GRAY COURT. It’s fitting that, the first time I meet Steve Ellis, he’s wearing a shirt that says, “YOU HAD ME AT BACON.” We’re standing in his home, which is located in the middle of his pig farm, and he’s about to cook up one of the tastiest pork tenderloins I’ve ever eaten.

The prosperous pig farm now known as Bethel Trails was once just known as Steve and Michelle Ellis’ backyard. The couple raised a few chickens, then a few cows, and then a few pigs. It wasn’t until 2007 that they decided to start providing meat for others, including retail outlets such as the Simpsonville Farmers Market and Swamp Rabbit Café & Grocery and restaurants such as Bacon Brothers, High Cotton and Stella’s Bistro. The couple looks forward to long days at the farmers market, which they liken to “game day,” explaining that it’s a rush to get so busy for those few hours each week.

steve ellis
ellis household

Almost 70 Berkshire and Tamworth pigs roam the property at the moment, and even though they are harvested at a slower pace than pigs on commercial farms, most of them will end up in the Ellis’ garage before long. “Some people, when they have a midlife crisis, they put a sports car in the garage. I put a walk-in freezer in mine.”

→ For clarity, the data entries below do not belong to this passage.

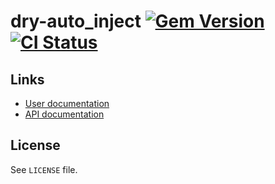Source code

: <!--- This file is synced from hanakai-rb/repo-sync -->

[rubygem]: https://rubygems.org/gems/dry-auto_inject
[actions]: https://github.com/dry/dry-auto_inject/actions

# dry-auto_inject [![Gem Version](https://badge.fury.io/rb/dry-auto_inject.svg)][rubygem] [![CI Status](https://github.com/dry/dry-auto_inject/workflows/CI/badge.svg)][actions]

## Links

- [User documentation](https://dry-rb.org/gems/dry-auto_inject)
- [API documentation](http://rubydoc.info/gems/dry-auto_inject)


## License

See `LICENSE` file.

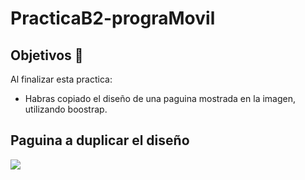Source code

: # PracticaB2-prograMovil


## Objetivos 🥅

Al finalizar esta practica: 
- Habras copiado el diseño de una paguina mostrada en la imagen, utilizando boostrap.


## Paguina a duplicar el diseño

![](./img/diseño.png)

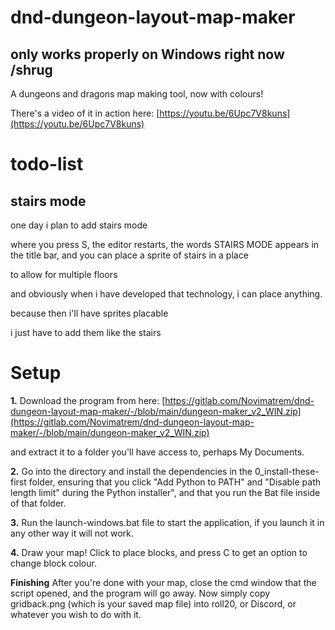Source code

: # dnd-dungeon-layout-map-maker
## only works properly on Windows right now /shrug

A dungeons and dragons map making tool, now with colours!

There's a video of it in action here: [https://youtu.be/6Upc7V8kuns](https://youtu.be/6Upc7V8kuns)

# todo-list

## stairs mode

one day i plan to add stairs mode

where you press S, the editor restarts, the words STAIRS MODE appears in the title bar, and you can place a sprite of stairs in a place

to allow for multiple floors

and obviously when i have developed that technology, i can place anything.

because then i'll have sprites placable

i just have to add them like the stairs


# Setup

**1.**
Download the program from here:
[https://gitlab.com/Novimatrem/dnd-dungeon-layout-map-maker/-/blob/main/dungeon-maker_v2_WIN.zip](https://gitlab.com/Novimatrem/dnd-dungeon-layout-map-maker/-/blob/main/dungeon-maker_v2_WIN.zip)

and extract it to a folder you'll have access to, perhaps My Documents.

**2.**
Go into the directory and install the dependencies in the 0_install-these-first folder, ensuring that you click "Add Python to PATH" and "Disable path length limit" during the Python installer", and that you run the Bat file inside of that folder.

**3.**
Run the launch-windows.bat file to start the application, if you launch it in any other way it will not work.

**4.**
Draw your map! Click to place blocks, and press C to get an option to change block colour.

**Finishing**
After you're done with your map, close the cmd window that the script opened, and the program will go away.
Now simply copy gridback.png (which is your saved map file) into roll20, or Discord, or whatever you wish to do with it.
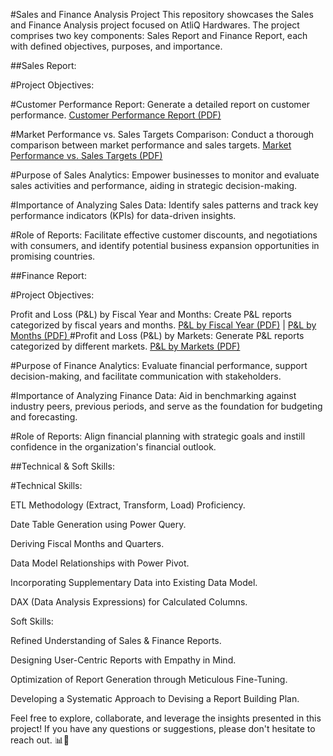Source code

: #Sales and Finance Analysis Project
This repository showcases the Sales and Finance Analysis project focused on AtliQ Hardwares. The project comprises two key components: Sales Report and Finance Report, each with defined objectives, purposes, and importance.

##Sales Report:

#Project Objectives:

#Customer Performance Report:
Generate a detailed report on customer performance. [Customer Performance Report (PDF)](https://github.com/shivgithub1860/Excel--Sales-Analytics/blob/main/Customer%20Performance%20Report.pdf)

#Market Performance vs. Sales Targets Comparison:
Conduct a thorough comparison between market performance and sales targets. [Market Performance vs. Sales Targets (PDF)](https://github.com/shivgithub1860/Excel--Sales-Analytics/blob/main/Customer%20Performance%20Report.pdf)

#Purpose of Sales Analytics:
Empower businesses to monitor and evaluate sales activities and performance, aiding in strategic decision-making.

#Importance of Analyzing Sales Data:
Identify sales patterns and track key performance indicators (KPIs) for data-driven insights.

#Role of Reports:
Facilitate effective customer discounts, and negotiations with consumers, and identify potential business expansion opportunities in promising countries.

##Finance Report:

#Project Objectives:

Profit and Loss (P&L) by Fiscal Year and Months:
Create P&L reports categorized by fiscal years and months. [P&L by Fiscal Year (PDF)](https://github.com/shivgithub1860/Excel--Sales-Analytics/blob/main/P%26L%20Statement%20by%20Fiscal%20Year.pdf) | [P&L by Months (PDF)
](https://github.com/shivgithub1860/Excel--Sales-Analytics/blob/main/P%26L%20Statement%20by%20Months.pdf)
#Profit and Loss (P&L) by Markets:
Generate P&L reports categorized by different markets. [P&L by Markets (PDF)](https://github.com/shivgithub1860/Excel--Sales-Analytics/blob/main/P%26L%20Statement%20by%20Markets.pdf)

#Purpose of Finance Analytics:
Evaluate financial performance, support decision-making, and facilitate communication with stakeholders.

#Importance of Analyzing Finance Data:
Aid in benchmarking against industry peers, previous periods, and serve as the foundation for budgeting and forecasting.

#Role of Reports:
Align financial planning with strategic goals and instill confidence in the organization's financial outlook.

##Technical & Soft Skills:

#Technical Skills:

ETL Methodology (Extract, Transform, Load) Proficiency.

Date Table Generation using Power Query.

Deriving Fiscal Months and Quarters.

Data Model Relationships with Power Pivot.

Incorporating Supplementary Data into Existing Data Model.

DAX (Data Analysis Expressions) for Calculated Columns.

Soft Skills:

Refined Understanding of Sales & Finance Reports.

Designing User-Centric Reports with Empathy in Mind.

Optimization of Report Generation through Meticulous Fine-Tuning.

Developing a Systematic Approach to Devising a Report Building Plan.

Feel free to explore, collaborate, and leverage the insights presented in this project! If you have any questions or suggestions, please don't hesitate to reach out. 📊🚀
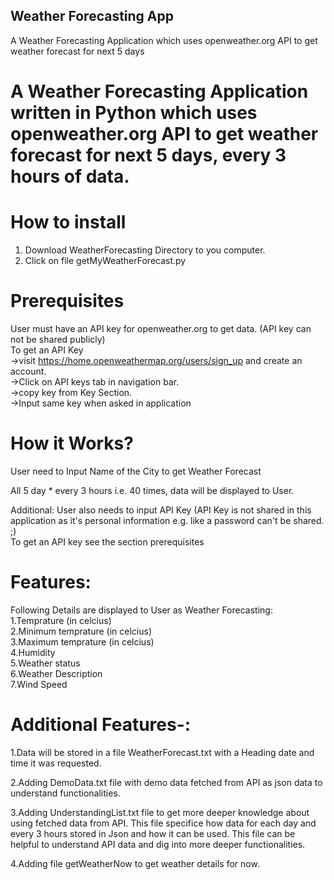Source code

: ## Weather Forecasting App
A Weather Forecasting Application which uses openweather.org API to get weather forecast for next 5 days

# A Weather Forecasting Application written in Python which uses openweather.org API to get weather forecast for next 5 days, every 3 hours of data. 

# How to install
1. Download WeatherForecasting Directory to you computer.<br /> 
2. Click on file getMyWeatherForecast.py

# Prerequisites
User must have an API key for openweather.org to get data. (API key can not be shared publicly)<br />
To get an API Key <br />
        ->visit https://home.openweathermap.org/users/sign_up and create an account.<br />
        ->Click on API keys tab in navigation bar.<br />
        ->copy key from Key Section.<br />
        ->Input same key when asked in application<br />

# How it Works?<br />

User need to Input Name of the City to get Weather Forecast<br />

All 5 day * every 3 hours i.e. 40 times, data will be displayed to User.<br />

Additional: User also needs to input API Key (API Key is not shared in this application as it's personal information e.g. like a password can't be shared. ;)<br />
To get an API key see the section prerequisites<br />

# Features:<br />

Following Details are displayed to User as Weather Forecasting:<br />
1.Temprature                (in celcius)<br />
2.Minimum temprature        (in celcius)<br />
3.Maximum temprature        (in celcius)<br />
4.Humidity<br />
5.Weather status<br />
6.Weather Description<br />
7.Wind Speed<br />

# Additional Features-:<br />

1.Data will be stored in a file WeatherForecast.txt with a Heading date and time it was requested.<br />

2.Adding DemoData.txt file with demo data fetched from API as json data to understand functionalities.<br />

3.Adding UnderstandingList.txt file to get more deeper knowledge about using fetched data from API. This file specifice how data for each day and every 3 hours stored in Json and how it can be used. This file can be helpful to understand API data and dig into more deeper functionalities.<br />

4.Adding file getWeatherNow to get weather details for now.<br />


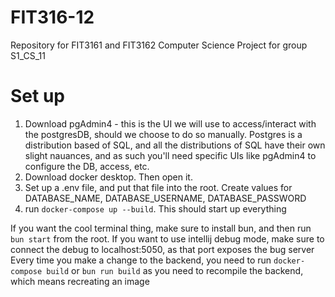 # FIT316-12
Repository for FIT3161 and FIT3162 Computer Science Project for group S1_CS_11

# Set up
1. Download pgAdmin4 - this is the UI we will use to access/interact with the postgresDB, should we choose to do so manually. Postgres is a distribution based of SQL, and all the distributions of SQL have their own slight nauances, and as such you'll need specific UIs like pgAdmin4 to configure the DB, access, etc. 
2. Download docker desktop. Then open it.
3. Set up a .env file, and put that file into the root. Create values for DATABASE_NAME, DATABASE_USERNAME, DATABASE_PASSWORD
4. run `docker-compose up --build`. This should start up everything

If you want the cool terminal thing, make sure to install bun, and then run `bun start` from the root.
If you want to use intellij debug mode, make sure to connect the debug to localhost:5050, as that port exposes the bug server
Every time you make a change to the backend, you need to run `docker-compose build` or `bun run build` as you need to recompile the backend, which means recreating an image
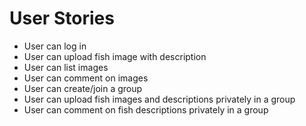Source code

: # User Stories

+ User can log in
+ User can upload fish image with description
+ User can list images
+ User can comment on images
+ User can create/join a group
+ User can upload fish images and descriptions privately in a group
+ User can comment on fish descriptions privately in a group
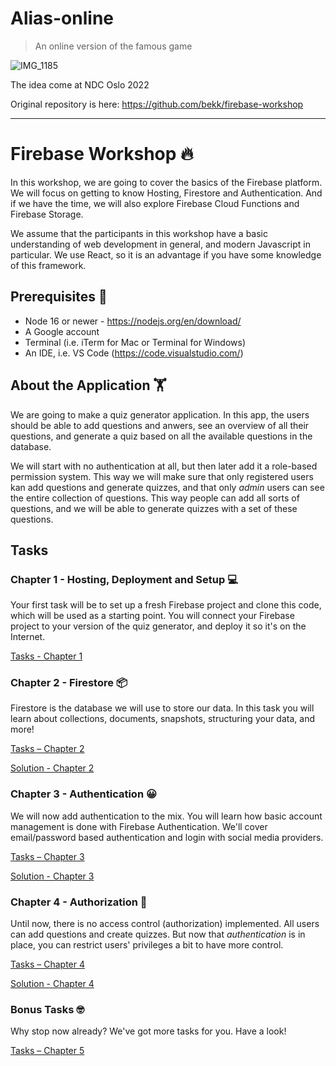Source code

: # Alias-online

> An online version of the famous game

![IMG_1185](https://user-images.githubusercontent.com/4641125/194563847-7b9041ff-66d8-4892-9209-6b513961cde5.JPG)

The idea come at NDC Oslo 2022

Original repository is here: https://github.com/bekk/firebase-workshop

---

# Firebase Workshop 🔥

In this workshop, we are going to cover the basics of the Firebase platform. We will focus on getting to know Hosting, Firestore and Authentication. And if we have the time, we will also explore Firebase Cloud Functions and Firebase Storage.

We assume that the participants in this workshop have a basic understanding of web development in general, and modern Javascript in particular. We use React, so it is an advantage if you have some knowledge of this framework.

## Prerequisites 💾

- Node 16 or newer - https://nodejs.org/en/download/
- A Google account
- Terminal (i.e. iTerm for Mac or Terminal for Windows)
- An IDE, i.e. VS Code (https://code.visualstudio.com/)

## About the Application 🏋️

We are going to make a quiz generator application. In this app, the users should be able to add questions and anwers, see an overview of all their questions, and generate a quiz based on all the available questions in the database.

We will start with no authentication at all, but then later add it a role-based permission system. This way we will make sure that only registered users kan add questions and generate quizzes, and that only _admin_ users can see the entire collection of questions. This way people can add all sorts of questions, and we will be able to generate quizzes with a set of these questions.

## Tasks

### Chapter 1 - Hosting, Deployment and Setup 💻

Your first task will be to set up a fresh Firebase project and clone this code, which will be used as a starting point. You will connect your Firebase project to your version of the quiz generator, and deploy it so it's on the Internet.

[Tasks - Chapter 1](/_Tasks_/Chapter%201%20-%20Hosting%2C%20deployment%20and%20setup/README.md)

### Chapter 2 - Firestore 📦

Firestore is the database we will use to store our data. In this task you will learn about collections, documents, snapshots, structuring your data, and more!

[Tasks – Chapter 2](/_Tasks_/Chapter%202%20-%20Firestore/README.md)

[Solution - Chapter 2](/_Proposed%20Solutions_/Chapter%202%20-%20Firestore/README.md)

### Chapter 3 - Authentication 😀

We will now add authentication to the mix. You will learn how basic account management is done with Firebase Authentication. We'll cover email/password based authentication and login with social media providers.

[Tasks – Chapter 3](/_Tasks_/Chapter%203%20-%20Authentication/README.md)

[Solution - Chapter 3](/_Proposed%20Solutions_/Chapter%203%20-%20Authentication/README.md)

### Chapter 4 - Authorization 🔐

Until now, there is no access control (authorization) implemented. All users can add questions and create quizzes. But now that _authentication_ is in place, you can restrict users' privileges a bit to have more control.

[Tasks – Chapter 4](/_Tasks_/Chapter%204%20-Authorization/README.md)

[Solution - Chapter 4](/_Proposed%20Solutions_/Chapter%204%20-%20Authorization/README.md)

### Bonus Tasks 🤓

Why stop now already? We've got more tasks for you. Have a look!

[Tasks – Chapter 5](/_Tasks_/Chapter%205%20%E2%80%93%20Bonus%20Tasks/README.md)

We roam the property so I can meet the pigs face-to-face, from the newest piglets to the 10-year-old sow “retired” after an astonishing nine litters. Steve describes the pigs as social, strong and smart. The breeding stock is named after the cast of Andy Griffith: Barney, Ernest T. Bass, Thelma Lou and Juanita. The pig farming business has been a series of trials and errors for Steve, who loves building and repairing farm structures and inventing better ways of doing things. “I may not know all the things to do, but I can tell you what not to do,” he says with a chuckle.

Meanwhile, the smell of pork tenderloin, a blend of sweet and savory, is filling the small kitchen. It’s a treat that Steve cooks for his family at Christmas and delivers to the same Simpsonville house in which he grew up. One of four kids, he celebrates with 25 family members during the holidays, but the biggest fans of his bacon-wrapped pork tenderloin are the little ones. We return to the house just before the oven’s buzzer sounds.

Steve and Michelle have become passionate about cooking only in the last couple of years as the result of changing their eating habits. (They eat Paleo at home.) A plaque on the kitchen wall reads, “Martha Stewart don’t live here.” Maybe not, but the couple is the best kind of unpretentious, cooking food that just plain tastes good. Cooking is easier since their children have left home, not to mention how readily accessible the ingredients are. Almost every meal around their table includes pork, beef, lamb, chicken, turkey or duck from their farm. Proudly Steve assures me, “If we eat meat, it’s our meat.”